A perseguição aos cristãos em todo o planeta é um fenômeno que vem se agravando ano após ano, mas o assunto permanece estranhamente – e escandalosamente – ausente da mídia. Muito esporadicamente, algum jornalista consegue furar o cerco e publicar um artigo ou reportagem de denúncia, mas a regra é a desinformação deliberada. Nesse contexto, chega a ser surpreendente o lançamento quase simultâneo dos livros “Crucificados – Relatos da nova guerra do Islã contra os cristãos”, de Raymond Ibrahim, e “Cristofobia – A perseguição aos cristãos no século 21”, de Luis Antequera.
As duas leituras são complementares e oferecem um registro assustador desse massacre que a mídia mantém invisível aos olhos das pessoas comuns. Historiador do mundo árabe e do Islã, o americano de ascendência egípcia Raymond Ibrahim é uma das raras vozes a se manifestar sistematicamente contra a opressão de cristãos nos países de maioria muçulmana – opressão que vai da prática social arraigada a políticas oficiais de governos. Em seu site, https://www.raymondibrahim.com/, ele registra quase que diariamente novos casos de perseguição e ódio a cristãos naqueles países, sempre com base em fontes primárias sistematicamente ignoradas por jornalistas, especialistas e analistas.
Segundo o autor, não se trata de casos isolados, mas de uma perseguição sistêmica, que, embora possa ser ocasionalmente agravada por fatores conjunturais, econômicos e políticos, encontra seu fundamento na própria doutrina islâmica. É o que diferencia a perseguição a cristãos em países não-islâmicos e em países islâmicos: nos primeiros ela é “quase sempre embasada numa ideologia secular e correlacionada a um regime político” – e, portanto, passageira; já a segunda é perene e transcende qualquer forma de governo: “A perseguição é parte da religião islâmica e da civilização que dela nasceu", escreve Ibrahim. "Ela deriva do Corão, da teologia islâmica, da lei islâmica (xaria) e da cultura islâmica”.
Entre os muitos méritos de “Crucificados”, destaca-se a análise histórica das raízes doutrinais e históricas do fenômeno, que ajuda a entender que, ao longo de 14 séculos, a perseguição e a submissão foram a regra no mundo islâmico, sendo o recente ciclo relativa tolerância – do pós-Segunda Guerra ao final dos anos 70, merecendo ser destacada como marco temporal a Revolução dos Aiatolás no Irã em 1979 – uma notável exceção. O que prevalece hoje, contudo, inclusive nas representações dos filmes de Hollywood e séries da Netflix, é uma narrativa revisionista que retrata invariavelmente os cristãos como vilões opressores, e os muçulmanos como campeões da tolerância e da paz.
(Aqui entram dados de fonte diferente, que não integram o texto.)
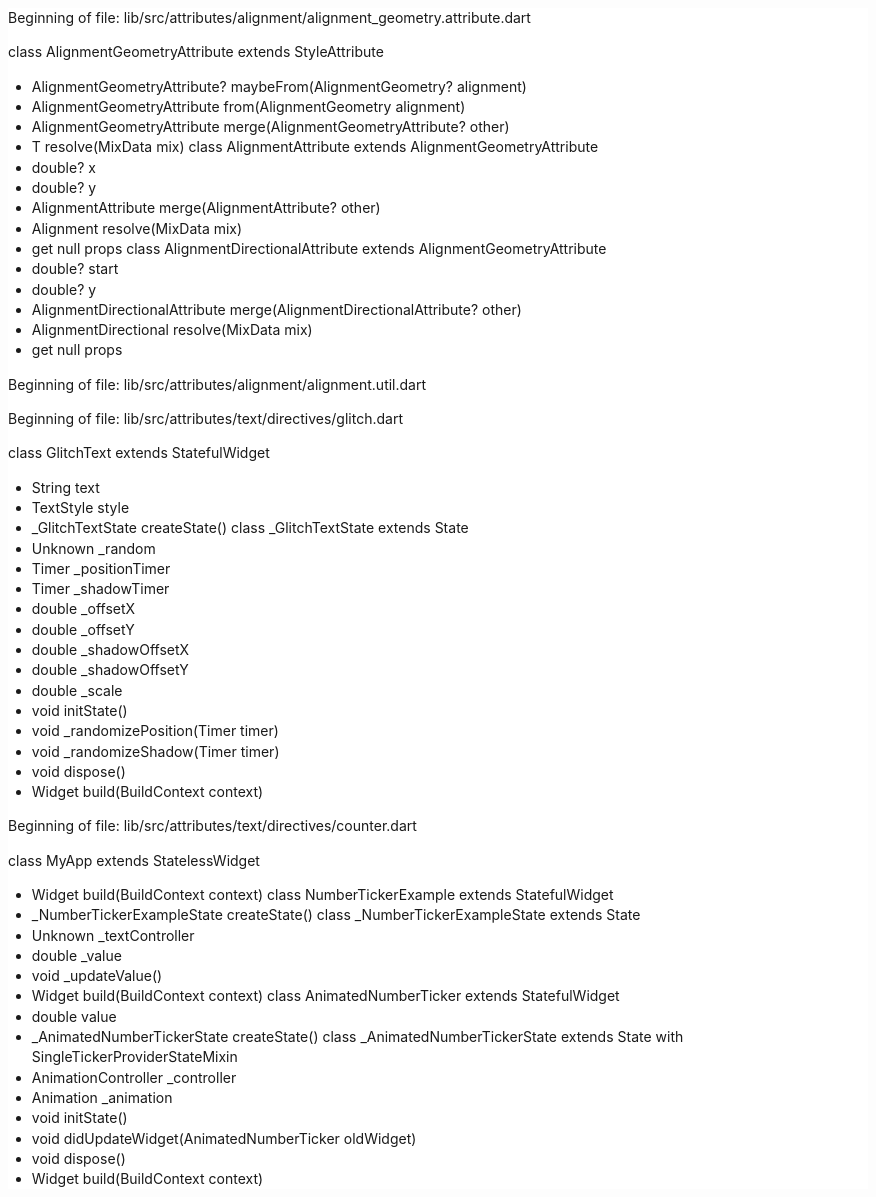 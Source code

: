 Beginning of file: lib/src/attributes/alignment/alignment_geometry.attribute.dart

class AlignmentGeometryAttribute extends StyleAttribute
- AlignmentGeometryAttribute? maybeFrom(AlignmentGeometry? alignment)
- AlignmentGeometryAttribute from(AlignmentGeometry alignment)
- AlignmentGeometryAttribute<T> merge(AlignmentGeometryAttribute<T>? other)
- T resolve(MixData mix)
class AlignmentAttribute extends AlignmentGeometryAttribute
- double? x
- double? y
- AlignmentAttribute merge(AlignmentAttribute? other)
- Alignment resolve(MixData mix)
- get null props
class AlignmentDirectionalAttribute extends AlignmentGeometryAttribute
- double? start
- double? y
- AlignmentDirectionalAttribute merge(AlignmentDirectionalAttribute? other)
- AlignmentDirectional resolve(MixData mix)
- get null props

Beginning of file: lib/src/attributes/alignment/alignment.util.dart


Beginning of file: lib/src/attributes/text/directives/glitch.dart

class GlitchText extends StatefulWidget
- String text
- TextStyle style
- _GlitchTextState createState()
class _GlitchTextState extends State
- Unknown _random
- Timer _positionTimer
- Timer _shadowTimer
- double _offsetX
- double _offsetY
- double _shadowOffsetX
- double _shadowOffsetY
- double _scale
- void initState()
- void _randomizePosition(Timer timer)
- void _randomizeShadow(Timer timer)
- void dispose()
- Widget build(BuildContext context)

Beginning of file: lib/src/attributes/text/directives/counter.dart

class MyApp extends StatelessWidget
- Widget build(BuildContext context)
class NumberTickerExample extends StatefulWidget
- _NumberTickerExampleState createState()
class _NumberTickerExampleState extends State
- Unknown _textController
- double _value
- void _updateValue()
- Widget build(BuildContext context)
class AnimatedNumberTicker extends StatefulWidget
- double value
- _AnimatedNumberTickerState createState()
class _AnimatedNumberTickerState extends State with SingleTickerProviderStateMixin
- AnimationController _controller
- Animation<double> _animation
- void initState()
- void didUpdateWidget(AnimatedNumberTicker oldWidget)
- void dispose()
- Widget build(BuildContext context)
E não estamos falando aqui de mero preconceito anticristão, nem mesmo da profanação de igrejas, cruzes e símbolos cristãos por grupos radicais, como aconteceu no Chile - ou no Egito e na Síria, onde as igrejas incendiadas ou vandalizadas na última década se contam aos milhares. Em diversos países de maioria muçulmana da África, do Oriente Médio e do sul da Ásia, declarar-se cristão e professar a fé cristã significa muito concretamente colocar a vida em risco. Particularmente chocante é o relato que Ibrahim faz de um massacre ocorrido na Nigéria em 2011, quando foram degolados milhares de cristãos, alguns dentro de suas próprias casas, incluindo crianças, idosos e mulheres grávidas. A tragédia não mereceu qualquer destaque na mídia do Ocidente.
Por sua vez, “Cristofobia – A perseguição aos cristãos no século 21”, do escritor e jornalista espanhol Luis Antequera, faz uma abordagem diferente do mesmo problema, não restrita apenas ao Islã. O autor, que dirige um programa de rádio chamado “Igreja Perseguida”, começa apresentando uma discussão mais conceitual e filosófica sobre os conceitos da intolerância religiosa, estabelecendo gradações que podem ser bastante úteis como ferramentas de análise. “Os cristãos são hoje a comunidade religiosa mais perseguida do mundo”, afirma Antequera.
Em seguida, o autor faz um inventário da cristofobia em diferentes países, da China à Coreia do Norte, do Irã e do Iraque ao Sudão e ao Quênia. Analisa, por fim, a perseguição aos cristãos em países europeus, como França, Reino Unido e Espanha, o que parece particularmente chocante: cristãos sendo perseguidos no berço da civilização cristã.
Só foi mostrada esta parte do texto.